09 February 2023
Rainwater harvesting has been an important practice in China for centuries, and it continues to play a critical role in the country's water conservation efforts today.
Over the past 30 years, Chinese cities have experienced increasingly serious water security issues due to high population density, rapid urbanization, and disproportionate investment in water infrastructure. With over 1.4 billion people living in an area of just over 9.6 million square kilometres, China's water resources are under constant pressure.
To meet the needs of China’s growing population, the country has had to look for new ways to conserve water and make the most of what is available. Urban rainwater harvesting (URWH), an integrated household and community-level rainwater management measure has been widely used to collect, store, treat, use, and discharge rainwater in urban areas broadening social, ecological, and environmental benefits. URWH increases the retention and penetration of rainwater, reduces the urban flooding risk, decreases river and lake pollution, and improves the quality of watersheds in urban areas.
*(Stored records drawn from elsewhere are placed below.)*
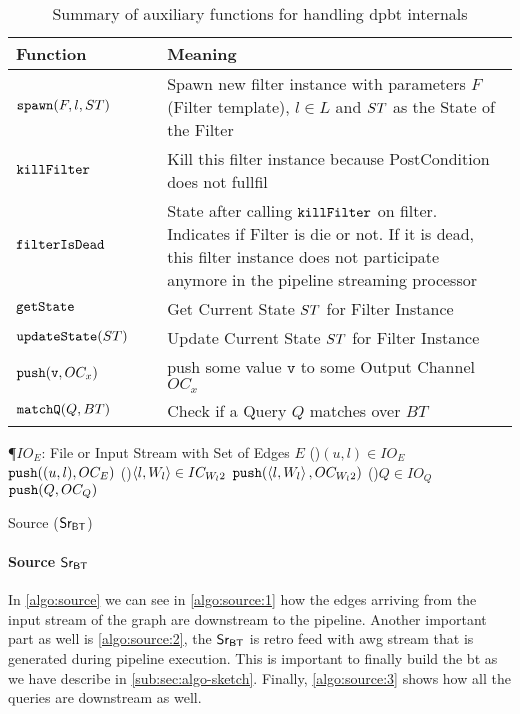 \begin{table}[!htp]
\centering
\begin{tabular}{|p{0.3\linewidth}|p{0.7\linewidth}|} \hline
\textbf{Function} & \textbf{Meaning}\\ \hline
$\mathtt{spawn}(F,l,ST)$ & Spawn new filter instance with parameters $F$ (Filter template), $l \in L$ and $ST$ as the State of the Filter\\\hline
$\mathtt{killFilter}$ & Kill this filter instance because PostCondition does not fullfil\\ \hline
$\mathtt{filterIsDead}$ & State after calling $\mathtt{killFilter}$ on filter. Indicates if Filter is die or not. If it is dead, this filter instance does not participate anymore in the pipeline streaming processor\\ \hline
$\mathtt{getState}$ & Get Current State $ST$ for Filter Instance \\ \hline
$\mathtt{updateState}(ST)$ & Update Current State $ST$ for Filter Instance \\ \hline
$\mathtt{push}(\mathtt{v}, OC_x)$ & push some value $\mathtt{v}$ to some Output Channel $OC_x$ \\\hline
$\mathtt{matchQ}(Q, BT)$ & Check if a Query $Q$ matches over $BT$ \\ \hline
\end{tabular}
\caption{Summary of auxiliary functions for handling \acrshort{dpbt} internals}
\label{table:aux:fn}
\end{table}
      
\begin{algorithm}
\SetAlgoRefName{[A1]}
\P{$IO_E$: File or Input Stream with Set of Edges $E$}
\ForAll(){$(u,l) \in IO_E$}
{$\mathtt{push}((u,l), OC_E)$ \label{algo:source:1}
}
\ForAll(){$\left\langle l, W_l \right\rangle \in IC_{W_l2}$}
{$\mathtt{push}(\left\langle l, W_l \right\rangle, OC_{W_l2})$ \label{algo:source:2}
}
\ForAll(){$Q \in IO_Q$}
{$\mathtt{push}(Q, OC_Q)$ \label{algo:source:3}
}
\caption{Source ($\mathsf{Sr_{BT}}$)}
\label{algo:source}
\end{algorithm}

\paragraph{Source $\mathsf{Sr_{BT}}$} In \autoref{algo:source} we can see in \autoref{algo:source:1} how the edges arriving from the input stream of the graph are downstream to the pipeline. 
Another important part as well is \autoref{algo:source:2}, the $\mathsf{Sr_{BT}}$ is retro feed with \acrshort{awg} stream that is generated during pipeline execution.
This is important to finally build the \acrshort{bt} as we have describe in \autoref{sub:sec:algo-sketch}. Finally, \autoref{algo:source:3} shows how all the queries are downstream as well.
Urban rainwater utilization in China has a long history, with the construction of ponds for domestic rainwater storing recorded as early as the Qin and Han dynasties, and water cellars construction in northwest China for several hundred years. However, the research and application of urban rainwater utilization began concretely in the 1980s and developed in the 1990s (Dai et al. 2019). During 2006-2015, the construction of rainwater collection and utilization facilities was carried out in many Chinese cities, especially with the 2008 Beijing Olympics as an opportunity (Li et al. 2006).
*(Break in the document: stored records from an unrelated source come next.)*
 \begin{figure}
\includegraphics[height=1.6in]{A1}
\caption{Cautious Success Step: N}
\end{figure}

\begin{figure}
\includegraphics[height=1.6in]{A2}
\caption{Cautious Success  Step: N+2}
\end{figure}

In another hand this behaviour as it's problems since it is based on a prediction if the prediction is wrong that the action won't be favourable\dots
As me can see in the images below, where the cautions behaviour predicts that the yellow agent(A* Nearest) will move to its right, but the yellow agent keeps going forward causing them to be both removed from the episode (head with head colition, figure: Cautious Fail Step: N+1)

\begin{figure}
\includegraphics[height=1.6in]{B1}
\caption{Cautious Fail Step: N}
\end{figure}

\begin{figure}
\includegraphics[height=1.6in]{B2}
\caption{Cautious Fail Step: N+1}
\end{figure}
URWH was an important integrated engineering measure in the construction of ‘Sponge City’, a new concept proposed by the Chinese government for urban development strategy - to achieve reasonable ‘infiltration, retention, storage, purification, use and drainage’ of rainwater in urban areas.
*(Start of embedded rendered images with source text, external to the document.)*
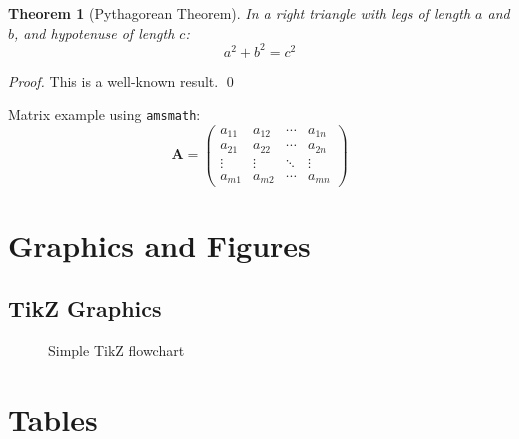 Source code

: \documentclass[12pt,a4paper]{article}
\newtheorem{theorem}{Theorem}[section]
\begin{document}
\begin{theorem}[Pythagorean Theorem]
In a right triangle with legs of length $a$ and $b$, and hypotenuse of length $c$:
\begin{equation}
a^2 + b^2 = c^2
\end{equation}
\end{theorem}

\begin{proof}
This is a well-known result. \qed
\end{proof}

Matrix example using \texttt{amsmath}:
\begin{equation}
\mathbf{A} = \begin{pmatrix}
a_{11} & a_{12} & \cdots & a_{1n} \\
a_{21} & a_{22} & \cdots & a_{2n} \\
\vdots & \vdots & \ddots & \vdots \\
a_{m1} & a_{m2} & \cdots & a_{mn}
\end{pmatrix}
\end{equation}

\section{Graphics and Figures}

\subsection{TikZ Graphics}

\begin{figure}[H]
\centering
{}
\caption{Simple TikZ flowchart}
\label{fig:tikz-example}
\end{figure}

\section{Tables}
\end{document}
Policy evolution of URWH in China, 1990–2021. Source: iwa.silverchair.com
In 2013, Beijing compiled the ‘Examples Compilation of Beijing Rainwater Utilization Projects’ becoming one of the second batches of sponge city pilot cities in 2016 where URWH was widely promoted and got rapid development.
Key URWH policies in Beijing. Source: iwa.silverchair.com
However, both government and households funded and started the “1-2-1 catchment project” in 1995 to upgrade and expand the indigenous clay-lined excavated shuijiao water cellars and their earth catchments using cement, concrete, and clay roof tiles. The name 1-2-1 means each household acquires 1 rainwater catchment area, 2 large underground water tanks 30–50 m3 in volume, and 1 piece of 670 m2 land for micro-irrigation using some of the stored rainwater. The project was initiated in Gansu Province and has been running for 10 years now. With the remarkable growth of the project, over 2 million people benefited by 2003.
Ever since the rainwater harvesting irrigation project was launched in 1996, agricultural production has been promisingly increased. 2.2 million sub-surface water tanks were built in shuijiao and come with a capacity of 30–50 m3 enabling irrigation of about 339 000 ha. As a result, thousands of greenhouses harvest their own irrigation water. The Gansu experience has now been widely shared throughout China, mainly in remote and mountainous areas.
Despite the many benefits of rainwater harvesting, there are also some challenges associated with these practices in China. For example, in areas where water is already scarce, it can be difficult to find suitable sites for storage structures. Additionally, poor maintenance of many rainwater harvesting systems has led to water contamination and other health hazards. Overall, rainwater harvesting is an important practice in China as it is likely to become even more critical in the years to come as the country's population continues to grow and water resources become increasingly scarce. By using collecting and storing rainwater, China is working to ensure that it has the water it needs to meet the needs of its people today and in the future.